コマーシャル写真でも活躍するただは、アート作品を通して「写真とは何か」を問い続けます。今回の展示作品は、取り壊しが決定した旧国立競技場を撮影したシリーズの一部です。ただがフィーチャーしたのはアスリートや彼らに声援を送る観客ではなく国立競技場という器です。消えていくものを記録に残すという行為には、理由も理屈も要らない、とただは言います。彼は仕事でポートレイトを撮影しますが、ポートレイトもいずれ消えていく人間のある瞬間の記録と言えます。彼はポートレイトの面白さは被写体よりも、時の流れと共に変化する見る人たちの受け止め方にあると言います。感傷を排し、競技場をまるでからだのパーツのように淡々と撮影した彼の作品に、今の人々は何を見るでしょう。
ただが旧国立競技場を撮影した1年半後、平野淳子も同じ場所を撮影し始めました。彼女は、墨絵、版画、写真とジャンルに囚われない自由な手法で独特な和の世界を描き出す作家です。今回は新国立競技場が建設されていく様子を収めた「ゲニウス・ロキ」(土地の精霊)のシリーズを中心に展示します。かつては武蔵野の草原だった競技場の地。

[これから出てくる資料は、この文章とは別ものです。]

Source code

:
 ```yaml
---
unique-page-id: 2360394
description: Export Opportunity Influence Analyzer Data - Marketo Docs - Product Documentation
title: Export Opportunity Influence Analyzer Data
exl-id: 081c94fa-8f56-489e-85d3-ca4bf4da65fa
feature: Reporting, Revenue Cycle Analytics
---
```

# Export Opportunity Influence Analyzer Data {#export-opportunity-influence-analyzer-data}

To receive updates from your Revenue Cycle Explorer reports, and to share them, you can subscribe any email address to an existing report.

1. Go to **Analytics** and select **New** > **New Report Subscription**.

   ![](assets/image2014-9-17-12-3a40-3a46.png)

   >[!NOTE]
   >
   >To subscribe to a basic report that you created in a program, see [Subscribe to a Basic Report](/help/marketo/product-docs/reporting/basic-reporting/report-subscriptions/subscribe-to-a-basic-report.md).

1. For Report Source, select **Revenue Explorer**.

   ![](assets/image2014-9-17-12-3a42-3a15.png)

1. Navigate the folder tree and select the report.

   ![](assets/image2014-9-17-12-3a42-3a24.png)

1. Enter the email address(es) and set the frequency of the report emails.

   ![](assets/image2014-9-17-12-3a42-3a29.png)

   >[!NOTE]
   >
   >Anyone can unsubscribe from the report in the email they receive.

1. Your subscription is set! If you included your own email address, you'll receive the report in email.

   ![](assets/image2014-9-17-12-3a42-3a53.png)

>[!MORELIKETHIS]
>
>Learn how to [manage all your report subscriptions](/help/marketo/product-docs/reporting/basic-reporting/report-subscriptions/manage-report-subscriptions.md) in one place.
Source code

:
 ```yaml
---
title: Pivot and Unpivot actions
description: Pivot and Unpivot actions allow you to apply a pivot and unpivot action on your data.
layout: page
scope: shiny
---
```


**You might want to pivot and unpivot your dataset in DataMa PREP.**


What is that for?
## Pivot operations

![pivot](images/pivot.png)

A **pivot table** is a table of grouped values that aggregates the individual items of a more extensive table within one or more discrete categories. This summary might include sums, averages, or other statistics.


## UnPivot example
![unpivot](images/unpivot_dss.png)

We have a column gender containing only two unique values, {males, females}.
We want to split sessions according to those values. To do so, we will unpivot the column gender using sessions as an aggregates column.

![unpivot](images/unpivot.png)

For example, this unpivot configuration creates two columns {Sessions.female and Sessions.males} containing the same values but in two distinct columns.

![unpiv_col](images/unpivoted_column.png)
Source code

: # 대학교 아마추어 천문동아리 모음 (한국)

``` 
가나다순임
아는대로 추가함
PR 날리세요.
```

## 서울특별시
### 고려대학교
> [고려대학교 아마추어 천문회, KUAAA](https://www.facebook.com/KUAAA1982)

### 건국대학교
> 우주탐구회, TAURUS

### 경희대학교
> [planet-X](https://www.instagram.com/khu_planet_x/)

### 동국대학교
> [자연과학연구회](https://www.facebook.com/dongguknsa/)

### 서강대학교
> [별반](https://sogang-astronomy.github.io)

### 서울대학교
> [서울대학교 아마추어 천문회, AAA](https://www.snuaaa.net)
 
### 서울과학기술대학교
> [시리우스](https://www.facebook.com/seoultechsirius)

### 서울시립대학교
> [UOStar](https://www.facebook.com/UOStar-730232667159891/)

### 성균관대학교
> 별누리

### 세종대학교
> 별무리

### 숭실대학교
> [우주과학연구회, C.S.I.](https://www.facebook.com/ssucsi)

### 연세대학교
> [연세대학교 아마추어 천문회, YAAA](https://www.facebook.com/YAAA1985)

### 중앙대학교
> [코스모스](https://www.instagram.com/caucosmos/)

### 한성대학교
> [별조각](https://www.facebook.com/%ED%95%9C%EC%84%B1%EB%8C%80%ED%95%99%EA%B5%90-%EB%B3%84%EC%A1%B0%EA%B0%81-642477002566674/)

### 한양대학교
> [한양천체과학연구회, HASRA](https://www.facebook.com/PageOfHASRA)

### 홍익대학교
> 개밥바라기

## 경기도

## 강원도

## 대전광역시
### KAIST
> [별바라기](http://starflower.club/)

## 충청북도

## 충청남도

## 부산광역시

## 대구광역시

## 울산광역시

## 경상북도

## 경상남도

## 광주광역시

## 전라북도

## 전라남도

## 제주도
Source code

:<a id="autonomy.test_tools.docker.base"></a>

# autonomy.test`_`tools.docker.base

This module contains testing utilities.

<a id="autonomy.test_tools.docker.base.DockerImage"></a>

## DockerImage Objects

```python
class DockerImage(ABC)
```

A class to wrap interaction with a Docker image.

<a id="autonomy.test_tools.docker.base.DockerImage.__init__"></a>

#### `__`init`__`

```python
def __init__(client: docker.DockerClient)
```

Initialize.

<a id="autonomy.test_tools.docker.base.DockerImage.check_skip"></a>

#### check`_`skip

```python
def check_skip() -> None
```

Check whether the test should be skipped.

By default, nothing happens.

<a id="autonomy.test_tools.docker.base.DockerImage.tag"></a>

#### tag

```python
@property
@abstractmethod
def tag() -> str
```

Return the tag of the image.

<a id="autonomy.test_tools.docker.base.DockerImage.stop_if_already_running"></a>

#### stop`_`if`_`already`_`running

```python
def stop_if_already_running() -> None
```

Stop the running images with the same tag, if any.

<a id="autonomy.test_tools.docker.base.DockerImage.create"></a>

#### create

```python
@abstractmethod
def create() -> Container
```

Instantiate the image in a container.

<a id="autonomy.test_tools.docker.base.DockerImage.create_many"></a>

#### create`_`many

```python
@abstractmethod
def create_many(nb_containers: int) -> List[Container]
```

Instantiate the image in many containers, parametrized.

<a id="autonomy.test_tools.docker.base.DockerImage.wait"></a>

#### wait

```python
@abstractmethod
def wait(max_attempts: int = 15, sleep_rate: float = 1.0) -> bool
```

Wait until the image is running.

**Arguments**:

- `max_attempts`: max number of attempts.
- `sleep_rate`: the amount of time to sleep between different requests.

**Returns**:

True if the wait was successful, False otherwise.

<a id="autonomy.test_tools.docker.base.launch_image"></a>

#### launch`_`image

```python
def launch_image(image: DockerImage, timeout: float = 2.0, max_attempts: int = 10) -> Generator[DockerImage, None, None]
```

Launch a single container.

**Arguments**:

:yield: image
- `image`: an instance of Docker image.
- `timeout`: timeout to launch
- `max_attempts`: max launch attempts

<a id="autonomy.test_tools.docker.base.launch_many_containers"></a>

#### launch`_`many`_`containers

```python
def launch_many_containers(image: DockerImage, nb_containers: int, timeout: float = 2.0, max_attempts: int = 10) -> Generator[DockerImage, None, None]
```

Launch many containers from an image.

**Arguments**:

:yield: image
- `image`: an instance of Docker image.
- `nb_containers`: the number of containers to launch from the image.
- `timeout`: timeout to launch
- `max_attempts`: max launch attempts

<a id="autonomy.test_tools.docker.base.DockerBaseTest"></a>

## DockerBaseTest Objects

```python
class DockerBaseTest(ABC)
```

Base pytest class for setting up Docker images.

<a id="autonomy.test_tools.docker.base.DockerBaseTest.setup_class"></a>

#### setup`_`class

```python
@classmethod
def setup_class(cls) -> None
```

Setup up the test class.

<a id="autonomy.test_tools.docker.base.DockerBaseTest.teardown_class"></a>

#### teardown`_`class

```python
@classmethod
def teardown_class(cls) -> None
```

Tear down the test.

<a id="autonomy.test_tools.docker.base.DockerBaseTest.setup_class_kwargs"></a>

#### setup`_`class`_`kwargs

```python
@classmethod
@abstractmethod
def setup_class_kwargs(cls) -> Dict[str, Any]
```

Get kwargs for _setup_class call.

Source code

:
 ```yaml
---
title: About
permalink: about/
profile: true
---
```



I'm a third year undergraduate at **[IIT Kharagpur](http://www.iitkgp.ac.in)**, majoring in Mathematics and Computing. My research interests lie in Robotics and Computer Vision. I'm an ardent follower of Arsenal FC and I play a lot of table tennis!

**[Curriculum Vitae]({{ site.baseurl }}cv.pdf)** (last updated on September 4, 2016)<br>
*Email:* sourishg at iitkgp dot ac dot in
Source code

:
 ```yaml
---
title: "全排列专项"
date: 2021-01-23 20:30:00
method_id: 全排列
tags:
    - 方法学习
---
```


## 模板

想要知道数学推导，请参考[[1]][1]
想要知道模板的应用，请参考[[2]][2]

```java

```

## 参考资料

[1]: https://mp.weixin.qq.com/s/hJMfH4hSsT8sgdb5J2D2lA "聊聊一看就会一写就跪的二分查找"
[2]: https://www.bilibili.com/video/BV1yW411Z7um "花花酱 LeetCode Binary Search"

町が作られ、江戸の大飢饉を機に寺が建ち、維新後は練兵場になり、関東大震災にも屈せず明治神宮国立競技場が完成し、戦時中には学徒出陣壮行会で若者達を見送り、戦後「国立霞ヶ丘競技場」が建設され1964年には東京オリンピックの舞台となりました。重機が並び、徐々に新国立競技場がその姿を現していく様子をシャッターに収めながら、彼女は「土地の記憶」に思いを馳せます。
京都を拠点として活動する油野愛子は、彫刻、インスタレーション、平面、と多彩な分野で作品を発表している新鋭作家です。美大で彫刻を学び、人間の身体の重量感や感触の表現を十分に熟知している油野が描くのは人間のシルエットです。鑑賞者はそれが身体だと推測できるのですが、性別、人種、感情、動作などは分かりません。雑誌などからランダムにモチーフを選び、様々な素材を重ねては剥がす工程を繰り返すことにより、モチーフの外的特徴は失われ、他人という実体が削ぎ落とされていき、最終的には他人を見つめる「自分」のみが残ります。他人を見ることにより自分の内包を見つめる自分に気づいた、と彼女はいいます。今回の展示で、油野は唯一「からだ」をモチーフにした作品を展示していますが、彼女もまた可視化できない独特の世界を表現しています。